A Wall Street Journal op-ed yesterday by Clifford Winston of the Brookings Institute, citing work he’s done with co-authors David Burk and Jia Yan for the book Trouble at the Bar: An Economics Perspective on the Legal Profession and the Case for Fundamental Reform (affiliate link), took aim at the bar exam and the state licensure process. But he’s going a lot further than diploma privilege…

Congress may soon strengthen the antitrust enforcement powers of the Biden administration’s Justice Department. The department should use those powers to eliminate the American Bar Association’s monopoly in determining what constitutes an acceptable legal education and state licensing requirements, which restrict the supply of lawyers.
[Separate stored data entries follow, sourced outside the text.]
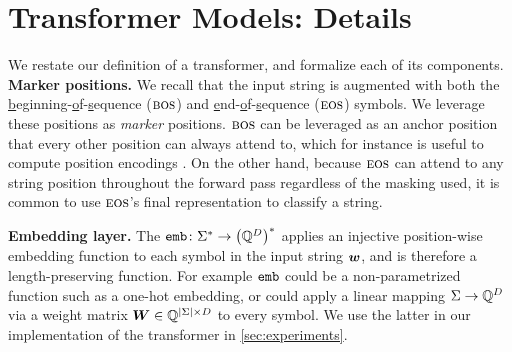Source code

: \documentclass{article}
\let\realaddcontentsline\addcontentsline
\begin{document}

\newpage

\section{Transformer Models: Details}\label{app:extendedbackground}
We restate our definition of a transformer, and formalize each of its components.
\ahatdef*
\textbf{Marker positions.}
We recall that the input string is augmented with both the \underline{b}eginning-\underline{o}f-\underline{s}equence ($\bos$) and \underline{e}nd-\underline{o}f-\underline{s}equence ($\eos$) symbols.
We leverage these positions as \emph{marker} positions.
$\bos$ can be leveraged as an anchor position 
that every other position can always attend to, which for instance is useful to compute position encodings \citep{merrill2024expressivepowertransformerschain}.
On the other hand, because $\eos$ can attend to any string position throughout the forward pass regardless of the masking used, it is common to use $\eos$'s final representation to classify a string.

\textbf{Embedding layer.}
The  $\embedFunc \colon \kleene{\alphabet} \to \kleene{\mleft(\Q^\hiddDim\mright)}$ applies an injective position-wise embedding function to each symbol in the input string $\str$, and is therefore a length-preserving function.
For example $\embedFunc$ could be a non-parametrized function such as a one-hot embedding, or could apply a linear mapping $\alphabet \to \Q^\hiddDim$ via a weight matrix $\mW\in\Q^{|\alphabet|\times\hiddDim}$ to every symbol.
We use the latter in our implementation of the transformer in \cref{sec:experiments}.
\end{document}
There’s a lot to be said for his argument and ultimately it’s exciting that resistance to the bar exam and enthusiasm for reforming the legal profession has made it into the pages of the Wall Street Journal. The country has a pronounced shortage of attorneys serving key sectors. Prospective Biglaw ranks may be swelled, but the rest of the country lacks reasonable access to attorneys. “One study by the National Center for State Courts found that 75% of civil matters in major urban areas had at least one self-represented party,” according to the article, and the access to justice problem has blown past the poor and placed services outside the reach of the middle class in many cases.

Eliminating both the ABA’s monopoly control of legal education and states’ licensing requirement would allow alternative legal education programs to flourish, including vocational and online courses that could be completed in less than a year and college programs that offer a bachelor’s degree in law. Graduates of those programs could expand the availability of effective, low-cost civil legal services. Three-year law schools would be forced by the new competition to reduce tuition and the time to graduate. More J.D.s would be free to pursue a career in public-interest law if they were less encumbered by law school debt.

Three-year law school is, at present, an expensive waste that pushes graduates toward higher-paying jobs exacerbating the justice gaps described. But despite harboring a healthy share of skepticism about how the ABA performs its role in accrediting legal education, I can’t get behind removing them — or someone filling their prescribed role — from the process.

If there’s been a failing of the ABA it’s been the fact that it lacks the requisite strength to police subpar law schools siphoning off student funds and then leaving graduates twisting in a jobless void. The status quo may be the worst of all possible worlds with the ABA championing costly and anachronistic models, but with its watchdog powers functionally blunted, we have a preview of the harms of a deregulated environment. My argument for diploma privilege rests upon strengthening regulatory power to hold law schools accountable to provide minimum competency education, thus making the bar exam unnecessary.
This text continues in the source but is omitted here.